Initial public offerings on Chinese mainland exchanges have climbed to $57.8 billion so far this year, the largest-ever for such a period, data compiled by Bloomberg showed.
Since January there have been five IPOs of above $1 billion on Chinese mainland, and one more is on its way. Meanwhile, there was just one such sale each in New York and Hong Kong, and none in London.
Chinese mainland's IPO market has defied headwinds such as rising interest rates and fears of a US recession, which have brought major equity fundraising elsewhere to a virtual standstill, Bloomberg said.
With companies rushing to list, Chinese mainland's share in global IPO proceeds has more than tripled to 44 percent this year from 13 percent at the end of 2021, according to Bloomberg's data.
Newly traded stocks also showed better performance, with shares of Chinese mainland IPOs up by an average 43 percent this year over their listing price, compared with a 13 percent drop in Hong Kong.

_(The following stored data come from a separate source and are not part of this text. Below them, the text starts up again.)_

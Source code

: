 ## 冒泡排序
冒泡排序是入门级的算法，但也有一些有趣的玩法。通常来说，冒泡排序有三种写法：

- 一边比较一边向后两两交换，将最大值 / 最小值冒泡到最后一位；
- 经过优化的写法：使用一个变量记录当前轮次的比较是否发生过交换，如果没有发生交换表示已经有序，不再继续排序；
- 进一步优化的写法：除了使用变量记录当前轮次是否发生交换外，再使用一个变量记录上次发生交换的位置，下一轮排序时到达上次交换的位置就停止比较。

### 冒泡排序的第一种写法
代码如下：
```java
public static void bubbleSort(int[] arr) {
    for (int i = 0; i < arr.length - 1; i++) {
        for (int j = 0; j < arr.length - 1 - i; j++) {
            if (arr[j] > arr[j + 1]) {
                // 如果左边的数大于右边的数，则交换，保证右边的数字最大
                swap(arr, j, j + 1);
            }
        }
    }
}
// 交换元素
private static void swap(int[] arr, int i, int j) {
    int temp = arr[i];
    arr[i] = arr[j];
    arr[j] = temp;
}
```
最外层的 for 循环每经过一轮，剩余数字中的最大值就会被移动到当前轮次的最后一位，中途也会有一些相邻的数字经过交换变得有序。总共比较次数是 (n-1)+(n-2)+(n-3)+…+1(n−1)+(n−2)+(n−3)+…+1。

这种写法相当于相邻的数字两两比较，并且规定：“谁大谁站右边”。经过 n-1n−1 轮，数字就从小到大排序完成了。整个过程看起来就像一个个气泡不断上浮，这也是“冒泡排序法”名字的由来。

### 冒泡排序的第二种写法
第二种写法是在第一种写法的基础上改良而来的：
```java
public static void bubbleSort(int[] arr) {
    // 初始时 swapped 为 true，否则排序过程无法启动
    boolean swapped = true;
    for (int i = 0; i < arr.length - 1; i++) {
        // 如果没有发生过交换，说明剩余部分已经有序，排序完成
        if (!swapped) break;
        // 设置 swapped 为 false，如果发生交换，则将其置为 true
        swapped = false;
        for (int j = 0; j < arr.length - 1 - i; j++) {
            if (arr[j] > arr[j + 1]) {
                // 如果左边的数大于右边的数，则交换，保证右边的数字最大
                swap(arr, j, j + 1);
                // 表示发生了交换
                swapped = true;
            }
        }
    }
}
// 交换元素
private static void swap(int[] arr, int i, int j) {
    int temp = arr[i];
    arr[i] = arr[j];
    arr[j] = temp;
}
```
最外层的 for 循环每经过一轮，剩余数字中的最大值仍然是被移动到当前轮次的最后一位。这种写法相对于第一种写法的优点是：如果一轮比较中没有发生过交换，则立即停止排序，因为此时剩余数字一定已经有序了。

Overall, the tech sector has been one of the busiest for new share sales. For example, demand for computer component manufacturer Hygon Information Technology's IPO exceeded the amount on offer by 2,000 times.
A lot of the stocks now coming to market in Chinese mainland are from the tech sector, which investors seem eager to buy given the focus on building up home-grown capabilities, Brian Freitas, an analyst for independent research platform Smartkarma in Auckland, told Bloomberg.
With total financing of 208.7 billion yuan, the Shanghai Stock Exchange tops in IPO value globally in the first half of the year, followed by Shenzhen (99.4 billion yuan), according to a report released by professional services provider Deloitte.